Life: Children and The Children's Book

“The young desire to be free of the adults, and at the same time were prepared to resent any hint that the adults might desire to be free of them.”

—A.S. Byatt, The Children’s Book (which is excellent and highly recommended so far).

The death of literature part 11,274, from Saul Bellow

“From the first, too, I had been warned that the novel was at the point of death, that like the walled city or the crossbow, it was a thing of the past. And no one likes to be at odds with history. Oswald Spengler, one of the most widely read authors of the early ’30s, taught that our old tired civilization was very nearly finished. His advice to the young was to avoid literature and the arts and to embrace mechanization and become engineers.”

That’s from Saul Bellow’s “Hidden Within Technology’s Empire, a Republic of Letters” for the New York Times’ Writers on Writing collection. Fortunately he didn’t listen to the various Spenglers of his day. I often find it amusing to read the various predictions of literature’s demise, which have so frequently been trumpeted in the 20th Century and now the 21st; Orwell does a good job with the same theme in his collected essays.

Although being wrong in the past doesn’t necessarily equate to being wrong in the present, the poor track records of both religious apocalypse and the demise of reading tend to make me skeptical of new claims about either.

Life: On mysteries and Freud

“[Freud] seems throughout this span of time to have been preoccupied with the greatness of human intuitions and the universality of human strivings not only to solve but to participate in the mysteries of life.”

— Gregory Zilboorg, from the introduction to Beyond the Pleasure Principle.

And really, shouldn’t we all be preoccupied with greatness and participation?

Life: Arist and critic's edition

“He’s also a complete sell-out, unlike the rest of you, which gives him a certain kind of integrity.”

—Wilfrid Sheed, Max Jamison

Life: Arist and critic’s edition

“He’s also a complete sell-out, unlike the rest of you, which gives him a certain kind of integrity.”
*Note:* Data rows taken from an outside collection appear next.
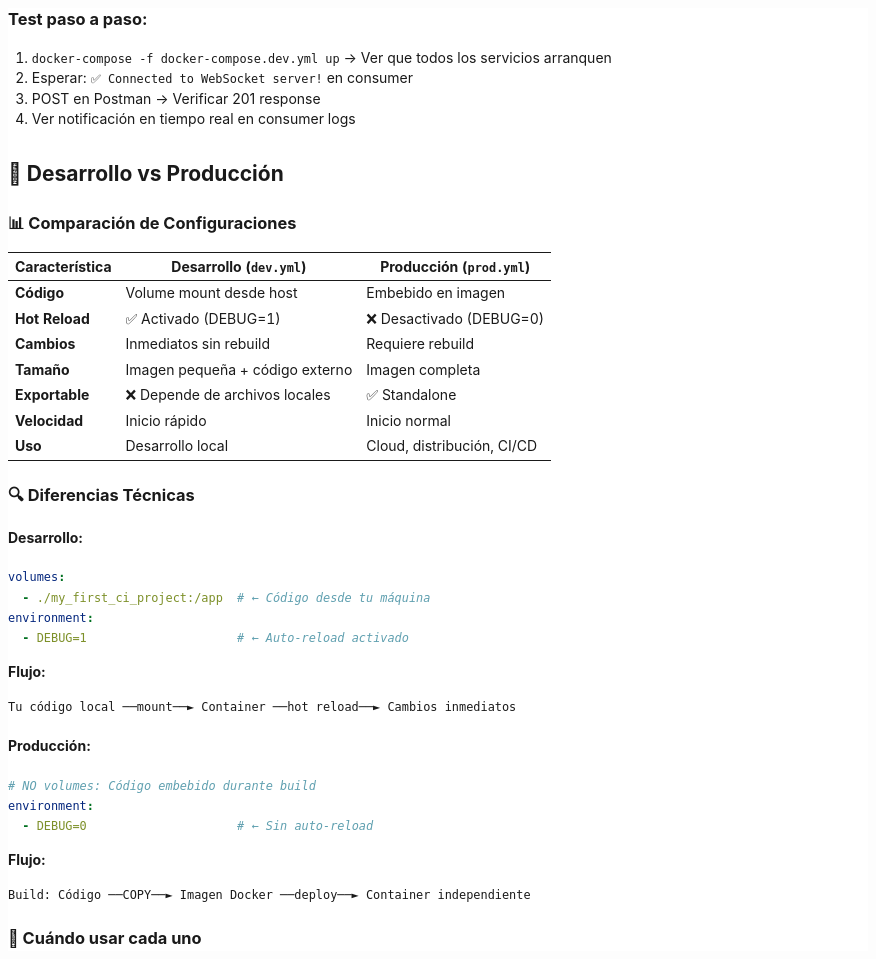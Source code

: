 ### Test paso a paso:
1. `docker-compose -f docker-compose.dev.yml up` → Ver que todos los servicios arranquen
2. Esperar: `✅ Connected to WebSocket server!` en consumer
3. POST en Postman → Verificar 201 response
4. Ver notificación en tiempo real en consumer logs

## 🔄 Desarrollo vs Producción

### 📊 Comparación de Configuraciones

| Característica | Desarrollo (`dev.yml`) | Producción (`prod.yml`) |
|---------------|------------------------|-------------------------|
| **Código** | Volume mount desde host | Embebido en imagen |
| **Hot Reload** | ✅ Activado (DEBUG=1) | ❌ Desactivado (DEBUG=0) |
| **Cambios** | Inmediatos sin rebuild | Requiere rebuild |
| **Tamaño** | Imagen pequeña + código externo | Imagen completa |
| **Exportable** | ❌ Depende de archivos locales | ✅ Standalone |
| **Velocidad** | Inicio rápido | Inicio normal |
| **Uso** | Desarrollo local | Cloud, distribución, CI/CD |

### 🔍 Diferencias Técnicas

#### **Desarrollo:**
```yaml
volumes:
  - ./my_first_ci_project:/app  # ← Código desde tu máquina
environment:
  - DEBUG=1                     # ← Auto-reload activado
```

**Flujo:**
```
Tu código local ──mount──► Container ──hot reload──► Cambios inmediatos
```

#### **Producción:**
```yaml
# NO volumes: Código embebido durante build
environment:
  - DEBUG=0                     # ← Sin auto-reload
```

**Flujo:**
```
Build: Código ──COPY──► Imagen Docker ──deploy──► Container independiente
```

### 🚀 Cuándo usar cada uno
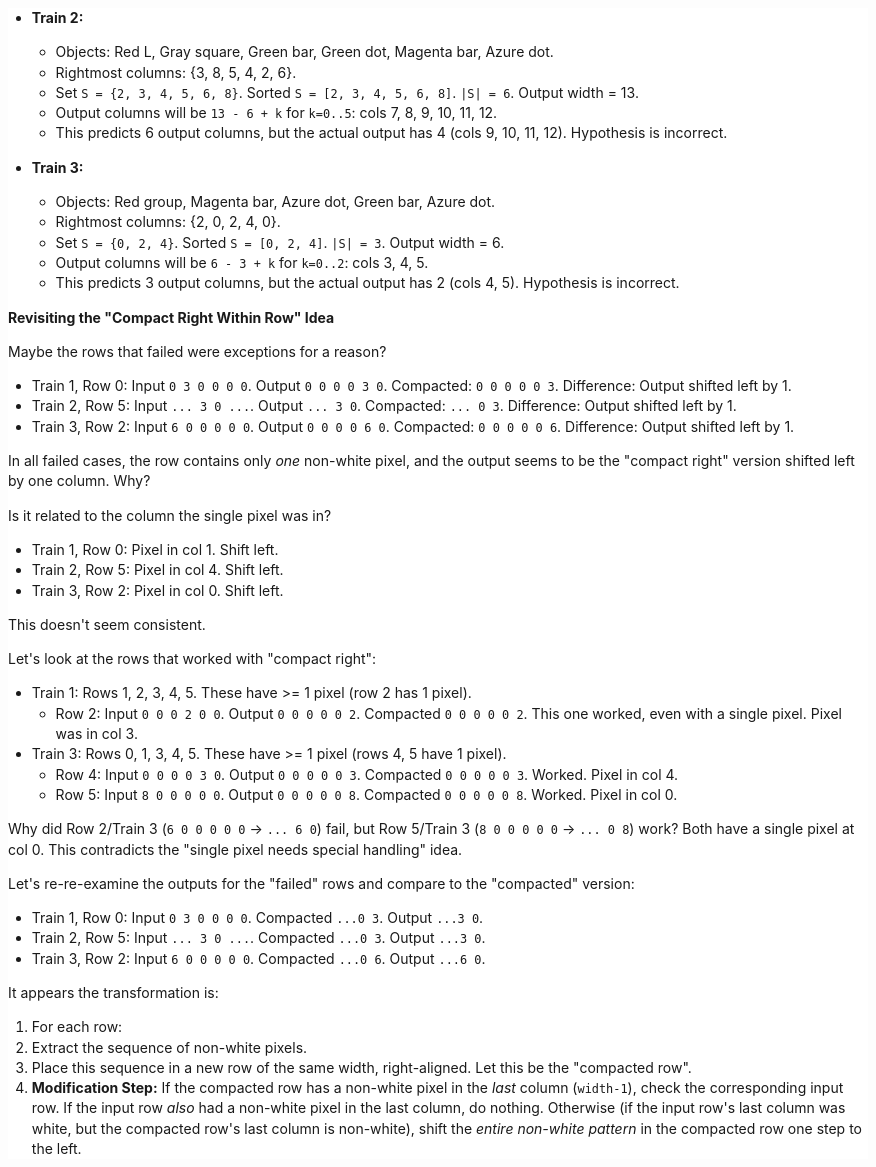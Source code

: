 *   **Train 2:**
    *   Objects: Red L, Gray square, Green bar, Green dot, Magenta bar, Azure dot.
    *   Rightmost columns: {3, 8, 5, 4, 2, 6}.
    *   Set `S = {2, 3, 4, 5, 6, 8}`. Sorted `S = [2, 3, 4, 5, 6, 8]`. `|S| = 6`. Output width = 13.
    *   Output columns will be `13 - 6 + k` for `k=0..5`: cols 7, 8, 9, 10, 11, 12.
    *   This predicts 6 output columns, but the actual output has 4 (cols 9, 10, 11, 12). Hypothesis is incorrect.

*   **Train 3:**
    *   Objects: Red group, Magenta bar, Azure dot, Green bar, Azure dot.
    *   Rightmost columns: {2, 0, 2, 4, 0}.
    *   Set `S = {0, 2, 4}`. Sorted `S = [0, 2, 4]`. `|S| = 3`. Output width = 6.
    *   Output columns will be `6 - 3 + k` for `k=0..2`: cols 3, 4, 5.
    *   This predicts 3 output columns, but the actual output has 2 (cols 4, 5). Hypothesis is incorrect.

**Revisiting the "Compact Right Within Row" Idea**

Maybe the rows that failed were exceptions for a reason?
*   Train 1, Row 0: Input `0 3 0 0 0 0`. Output `0 0 0 0 3 0`. Compacted: `0 0 0 0 0 3`. Difference: Output shifted left by 1.
*   Train 2, Row 5: Input `... 3 0 ...`. Output `... 3 0`. Compacted: `... 0 3`. Difference: Output shifted left by 1.
*   Train 3, Row 2: Input `6 0 0 0 0 0`. Output `0 0 0 0 6 0`. Compacted: `0 0 0 0 0 6`. Difference: Output shifted left by 1.

In all failed cases, the row contains only *one* non-white pixel, and the output seems to be the "compact right" version shifted left by one column. Why?

Is it related to the column the single pixel was in?
*   Train 1, Row 0: Pixel in col 1. Shift left.
*   Train 2, Row 5: Pixel in col 4. Shift left.
*   Train 3, Row 2: Pixel in col 0. Shift left.

This doesn't seem consistent.

Let's look at the rows that worked with "compact right":
*   Train 1: Rows 1, 2, 3, 4, 5. These have >= 1 pixel (row 2 has 1 pixel).
    *   Row 2: Input `0 0 0 2 0 0`. Output `0 0 0 0 0 2`. Compacted `0 0 0 0 0 2`. This one worked, even with a single pixel. Pixel was in col 3.
*   Train 3: Rows 0, 1, 3, 4, 5. These have >= 1 pixel (rows 4, 5 have 1 pixel).
    *   Row 4: Input `0 0 0 0 3 0`. Output `0 0 0 0 0 3`. Compacted `0 0 0 0 0 3`. Worked. Pixel in col 4.
    *   Row 5: Input `8 0 0 0 0 0`. Output `0 0 0 0 0 8`. Compacted `0 0 0 0 0 8`. Worked. Pixel in col 0.

Why did Row 2/Train 3 (`6 0 0 0 0 0` -> `... 6 0`) fail, but Row 5/Train 3 (`8 0 0 0 0 0` -> `... 0 8`) work? Both have a single pixel at col 0. This contradicts the "single pixel needs special handling" idea.

Let's re-re-examine the outputs for the "failed" rows and compare to the "compacted" version:
*   Train 1, Row 0: Input `0 3 0 0 0 0`. Compacted `...0 3`. Output `...3 0`.
*   Train 2, Row 5: Input `... 3 0 ...`. Compacted `...0 3`. Output `...3 0`.
*   Train 3, Row 2: Input `6 0 0 0 0 0`. Compacted `...0 6`. Output `...6 0`.

It appears the transformation is:
1.  For each row:
2.  Extract the sequence of non-white pixels.
3.  Place this sequence in a new row of the same width, right-aligned. Let this be the "compacted row".
4.  **Modification Step:** If the compacted row has a non-white pixel in the *last* column (`width-1`), check the corresponding input row. If the input row *also* had a non-white pixel in the last column, do nothing. Otherwise (if the input row's last column was white, but the compacted row's last column is non-white), shift the *entire non-white pattern* in the compacted row one step to the left.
—Wilfrid Sheed, Max Jamison

Life: Critics and artists edition

Stolen from Terry Teachout:

“A man who tells me my play is very bad, is less my enemy than he who lets it die in silence. A man, whose business it is to be talked of, is much helped by being attacked.”
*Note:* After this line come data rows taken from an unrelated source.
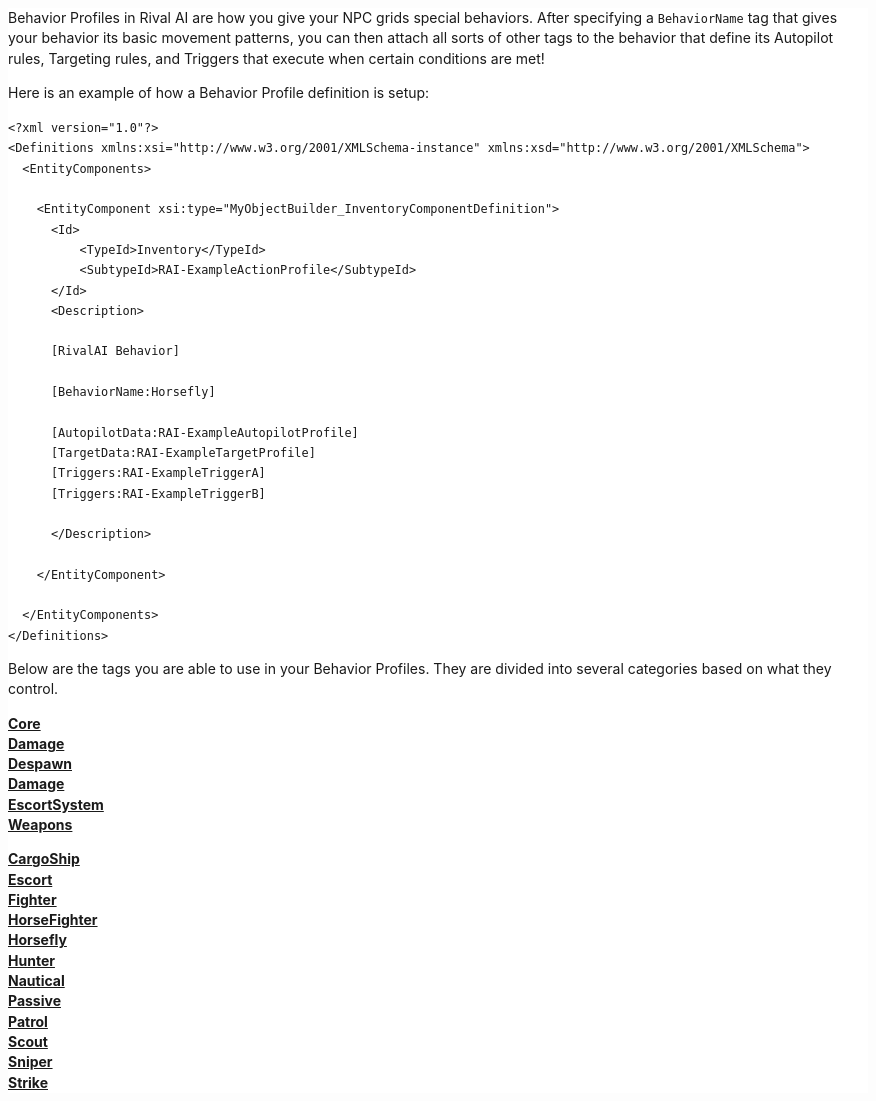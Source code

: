 Behavior Profiles in Rival AI are how you give your NPC grids special behaviors. After specifying a `BehaviorName` tag that gives your behavior its basic movement patterns, you can then attach all sorts of other tags to the behavior that define its Autopilot rules, Targeting rules, and Triggers that execute when certain conditions are met!

Here is an example of how a Behavior Profile definition is setup:

```
<?xml version="1.0"?>
<Definitions xmlns:xsi="http://www.w3.org/2001/XMLSchema-instance" xmlns:xsd="http://www.w3.org/2001/XMLSchema">
  <EntityComponents>

    <EntityComponent xsi:type="MyObjectBuilder_InventoryComponentDefinition">
      <Id>
          <TypeId>Inventory</TypeId>
          <SubtypeId>RAI-ExampleActionProfile</SubtypeId>
      </Id>
      <Description>

      [RivalAI Behavior]
      
      [BehaviorName:Horsefly]
	
      [AutopilotData:RAI-ExampleAutopilotProfile]
      [TargetData:RAI-ExampleTargetProfile]
      [Triggers:RAI-ExampleTriggerA]
      [Triggers:RAI-ExampleTriggerB]

      </Description>
      
    </EntityComponent>

  </EntityComponents>
</Definitions>
```

Below are the tags you are able to use in your Behavior Profiles. They are divided into several categories based on what they control.

**[Core](#Core)**  
**[Damage](#Damage)**  
**[Despawn](#Despawn)**  
**[Damage](#Damage)**   
**[EscortSystem](#EscortSystem)**  
**[Weapons](#Weapons)**  

**[CargoShip](#CargoShip)**  
**[Escort](#Escort)**  
**[Fighter](#Fighter)**  
**[HorseFighter](#HorseFighter)**  
**[Horsefly](#Horsefly)**  
**[Hunter](#Hunter)**  
**[Nautical](#Nautical)**  
**[Passive](#Passive)**  
**[Patrol](#Patrol)**  
**[Scout](#Scout)**  
**[Sniper](#Sniper)**  
**[Strike](#Strike)**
Samuel Johnson (quoted in James Boswell, Journal of a Tour to the Hebrides)

Life: Writing edition

“Interviewer: To write, that is to sit in judgment over oneself.
Robertson Davies: Yes.”

—From Conversations with Robertson Davies.

Life: On learning

Gandalf: “I was talking aloud to myself. A habit of the old: they choose the wisest person present to speak to; the long explanations needed by the young are wearying.”

—J.R.R. Tolkien, The Two Towers

Life: Occupation and metaphysics edition courtesy of Alain de Botton

“[The accountant] has a business card which she hands over in meetings and which tells other people – and, more meaningfully perhaps, reminds her – that she is a Business Unit Senior Manager, rather than a vaporous transient consciousness in an incidental universe.”

—Alain de Botton, The Pleasures and Sorrows of Work.

(The obvious question arises: can’t you be both a Business Unit Senior Manager and a vaporous transient consciousness in an incidental universe? In any event, you can read more of his thoughts on work in his article “Portrait of the Artist as a Young Data-Entry Supervisor: It’s time for an ambitious new literature of the office.”)

Life: New Yorker edition

“… to emigrate is to become a foreigner in two places at once.”